Once done, the instruments are discarded, and the patient is asked to stay on the table for some time to recover from cramps that usually occur due to the injection of contrast.

Possible Results of Tubal Assessment: Hysterosalpingogram

Your results will go to your healthcare provider, who will discuss them with you. If the test shows blockage in your tubes, your doctor may recommend undergoing additional procedures, such as laparoscopy, to further diagnose and treat the condition. They may also recommend some fertility treatment if required, such as IVF.

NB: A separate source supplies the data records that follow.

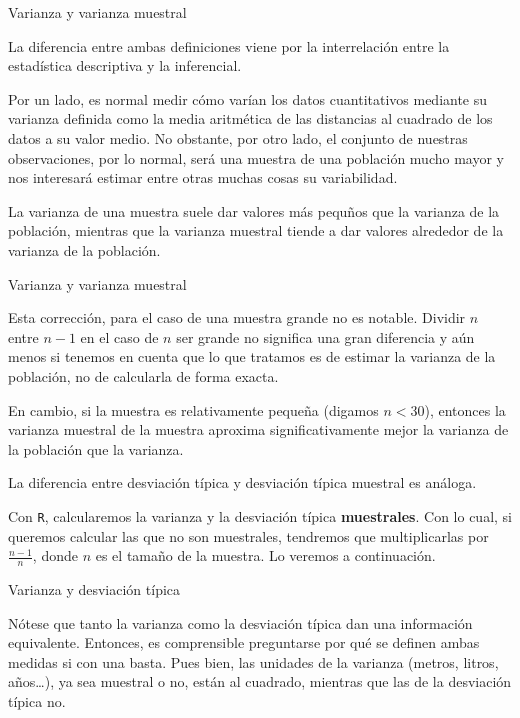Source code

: \documentclass[
  ignorenonframetext,
]{beamer}
\begin{document}
\begin{frame}{Varianza y varianza muestral}
\protect\hypertarget{varianza-y-varianza-muestral}{}

La diferencia entre ambas definiciones viene por la interrelación entre
la estadística descriptiva y la inferencial.

Por un lado, es normal medir cómo varían los datos cuantitativos
mediante su varianza definida como la media aritmética de las distancias
al cuadrado de los datos a su valor medio. No obstante, por otro lado,
el conjunto de nuestras observaciones, por lo normal, será una muestra
de una población mucho mayor y nos interesará estimar entre otras muchas
cosas su variabilidad.

La varianza de una muestra suele dar valores más pequños que la varianza
de la población, mientras que la varianza muestral tiende a dar valores
alrededor de la varianza de la población.

\end{frame}

\begin{frame}[fragile]{Varianza y varianza muestral}
\protect\hypertarget{varianza-y-varianza-muestral-1}{}

Esta corrección, para el caso de una muestra grande no es notable.
Dividir \(n\) entre \(n-1\) en el caso de \(n\) ser grande no significa
una gran diferencia y aún menos si tenemos en cuenta que lo que tratamos
es de estimar la varianza de la población, no de calcularla de forma
exacta.

En cambio, si la muestra es relativamente pequeña (digamos \(n<30\)),
entonces la varianza muestral de la muestra aproxima significativamente
mejor la varianza de la población que la varianza.

La diferencia entre desviación típica y desviación típica muestral es
análoga.

Con \texttt{R}, calcularemos la varianza y la desviación típica
\textbf{muestrales}. Con lo cual, si queremos calcular las que no son
muestrales, tendremos que multiplicarlas por \(\frac{n-1}{n}\), donde
\(n\) es el tamaño de la muestra. Lo veremos a continuación.

\end{frame}

\begin{frame}{Varianza y desviación típica}
\protect\hypertarget{varianza-y-desviaciuxf3n-tuxedpica}{}

Nótese que tanto la varianza como la desviación típica dan una
información equivalente. Entonces, es comprensible preguntarse por qué
se definen ambas medidas si con una basta. Pues bien, las unidades de la
varianza (metros, litros, años\ldots), ya sea muestral o no, están al
cuadrado, mientras que las de la desviación típica no.

\end{frame}
\end{document}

When should you call your doctor?

Contact your healthcare provider immediately if you notice any unusual signs and symptoms after the procedure. These symptoms could mean the presence of an infection.

  • Fever
  • Heavy vaginal bleeding
  • Fainting
  • Chills
  • Vomiting
  • Severe cramping in the abdomen
  • Foul-smelling vaginal discharge.


Tubal Assessment: Hysterosalpingogram is helpful for your provider to discover irregularities in your fallopian tubes or uterus. It can be instrumental in helping you discover the cause of infertility if you are facing problems getting pregnant. Blocked tubes are one of the leading causes of infertility. The results of your tubal assessment will take your doctor a step further toward determining the cause of your infertility.

Request an appointment at

Apollo Fertility, Banjara Hills, Hyderabad

Call 1860 500 4424 to book an appointment

1. When is the best time to schedule my HSG test?

It is best to schedule your HSG test after your period is over, but before you start ovulating. Therefore, the best time is between days 6 and 10 of your cycle.

2. What are some possible side effects of the HSG test?

Cramping is the biggest and most common side effect of the HSG test. Your provider will recommend you take OTC pain medications for a few days after the procedure to ease the symptoms. You may also notice sticky vaginal discharge while the dye leaves the body.

3. Can a hysterosalpingogram test clear the blocked tubes?

The dye solution injected to perform the procedure can potentially clear out minor blockages. Due to this, they increase your chances of getting pregnant.

4. How painful is the hysterosalpingogram procedure?

Mild discomfort during and after the procedure is common with the HSG test. You may also experience some cramping due to the dye solution injected into the uterus.

5. What should I avoid before undergoing an HSG test?

For a couple of days before the test, you should avoid sexual intercourse, and avoid using any vaginal medications or creams. Also, you cannot have liquids or food 2 hours before the procedure.